What to produce: Look below for the lines from the one with "- Deliverable 4: Design" to the one with "- According the", and copy exactly those lines, both ends included.

Provided records:

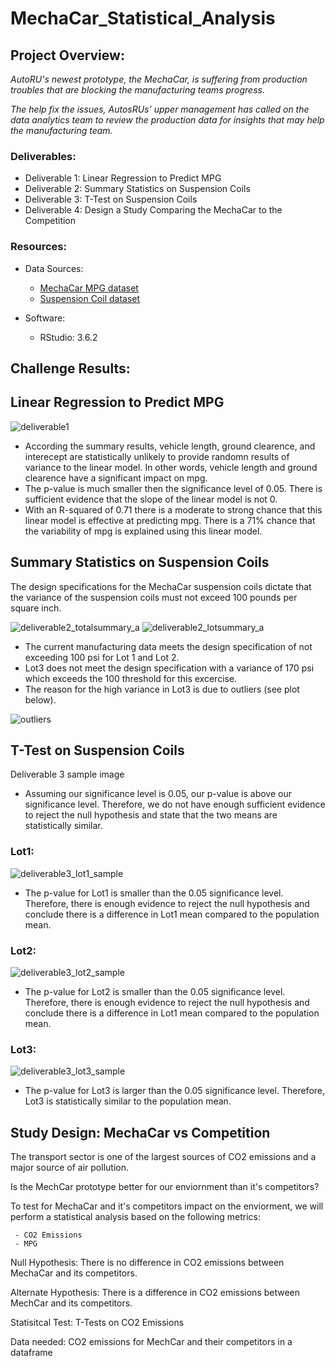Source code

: # MechaCar_Statistical_Analysis

## Project Overview:
*AutoRU's newest prototype, the MechaCar, is suffering from production troubles that are blocking the manufacturing teams progress.*

*The help fix the issues, AutosRUs’ upper management has called on the data analytics team to review the production data for insights that may help the manufacturing team.*

### Deliverables:
- Deliverable 1: Linear Regression to Predict MPG
- Deliverable 2: Summary Statistics on Suspension Coils
- Deliverable 3: T-Test on Suspension Coils
- Deliverable 4: Design a Study Comparing the MechaCar to the Competition


### Resources:
- Data Sources:
    - [MechaCar MPG dataset](https://github.com/DSupps/MechaCar_Statistical_Analysis/blob/main/Resources/MechaCar_mpg.csv)
    - [Suspension Coil dataset](https://github.com/DSupps/MechaCar_Statistical_Analysis/blob/main/Resources/Suspension_Coil.csv)
    
- Software:
    - RStudio: 3.6.2

## Challenge Results:

## Linear Regression to Predict MPG

![deliverable1](https://user-images.githubusercontent.com/36451701/127780272-d3452b39-8b03-494b-b6da-593b47c1b247.png)

- According the summary results, vehicle length, ground clearence, and interecept are statistically unlikely to provide randomn results of variance to the linear model. In other words, vehicle length and ground clearence have a significant impact on mpg.
- The  p-value is much smaller then the significance level of 0.05. There is sufficient evidence that the slope of the linear model is not 0.
- With an R-squared of 0.71 there is a moderate to strong chance that this linear model is effective at predicting mpg. There is a 71% chance that the variability of mpg is explained using this linear model. 

## Summary Statistics on Suspension Coils

The design specifications for the MechaCar suspension coils dictate that the variance of the suspension coils must not exceed 100 pounds per square inch.

![deliverable2_totalsummary_a](https://user-images.githubusercontent.com/36451701/127780570-daa54624-99e3-4cbf-8ec3-8b25e481805f.png)
![deliverable2_lotsummary_a](https://user-images.githubusercontent.com/36451701/127780578-5413115e-36bf-4f4f-bb38-eebb7c565b92.png)


- The current manufacturing data meets the design specification of not exceeding 100 psi for Lot 1 and Lot 2.
- Lot3 does not meet the design specification with a variance of 170 psi which exceeds the 100 threshold for this excercise.
- The reason for the high variance in Lot3 is due to outliers (see plot below).

![outliers](https://user-images.githubusercontent.com/36451701/127780533-caed2e0f-4d56-4dc3-bba2-c5d95f778c8d.png)




## T-Test on Suspension Coils

Deliverable 3 sample image
- Assuming our significance level is 0.05, our p-value is above our significance level.  Therefore, we do not have enough sufficient evidence to reject the null hypothesis and state that the two means are statistically similar. 

### Lot1:
![deliverable3_lot1_sample](https://user-images.githubusercontent.com/36451701/127780607-5714b9ac-bfde-43f4-80b6-2825a6abd5d0.png)


- The p-value for Lot1 is smaller than the 0.05 significance level.  Therefore, there is enough evidence to reject the null hypothesis and conclude there is a difference in Lot1 mean compared to the population mean. 

### Lot2:
![deliverable3_lot2_sample](https://user-images.githubusercontent.com/36451701/127780629-7059c415-faa7-4dee-85c3-a0f82b8b99e5.png)

- The p-value for Lot2 is smaller than the 0.05 significance level.  Therefore, there is enough evidence to reject the null hypothesis and conclude there is a difference in Lot1 mean compared to the population mean. 

### Lot3:

![deliverable3_lot3_sample](https://user-images.githubusercontent.com/36451701/127780634-b4977699-aa9e-47cc-916e-917690161cee.png)

- The p-value for Lot3 is larger than the 0.05 significance level.  Therefore, Lot3 is statistically similar to the population mean.


## Study Design: MechaCar vs Competition

The transport sector is one of the largest sources of CO2 emissions and a major source of air pollution.

Is the MechCar prototype better for our enviornment than it's competitors?

To test for MechaCar and it's competitors impact on the enviorment, we will perform a statistical analysis based on the following metrics:

     - CO2 Emissions
     - MPG
     
Null Hypothesis: There is no difference in CO2 emissions between MechaCar and its competitors.

Alternate Hypothesis: There is a difference in CO2 emissions between MechCar and its competitors. 

Statisitcal Test: T-Tests on CO2 Emissions

Data needed: CO2 emissions for MechCar and their competitors in a dataframe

Response to the task:
- Deliverable 4: Design a Study Comparing the MechaCar to the Competition


### Resources:
- Data Sources:
    - [MechaCar MPG dataset](https://github.com/DSupps/MechaCar_Statistical_Analysis/blob/main/Resources/MechaCar_mpg.csv)
    - [Suspension Coil dataset](https://github.com/DSupps/MechaCar_Statistical_Analysis/blob/main/Resources/Suspension_Coil.csv)
    
- Software:
    - RStudio: 3.6.2

## Challenge Results:

## Linear Regression to Predict MPG

![deliverable1](https://user-images.githubusercontent.com/36451701/127780272-d3452b39-8b03-494b-b6da-593b47c1b247.png)

- According the summary results, vehicle length, ground clearence, and interecept are statistically unlikely to provide randomn results of variance to the linear model. In other words, vehicle length and ground clearence have a significant impact on mpg.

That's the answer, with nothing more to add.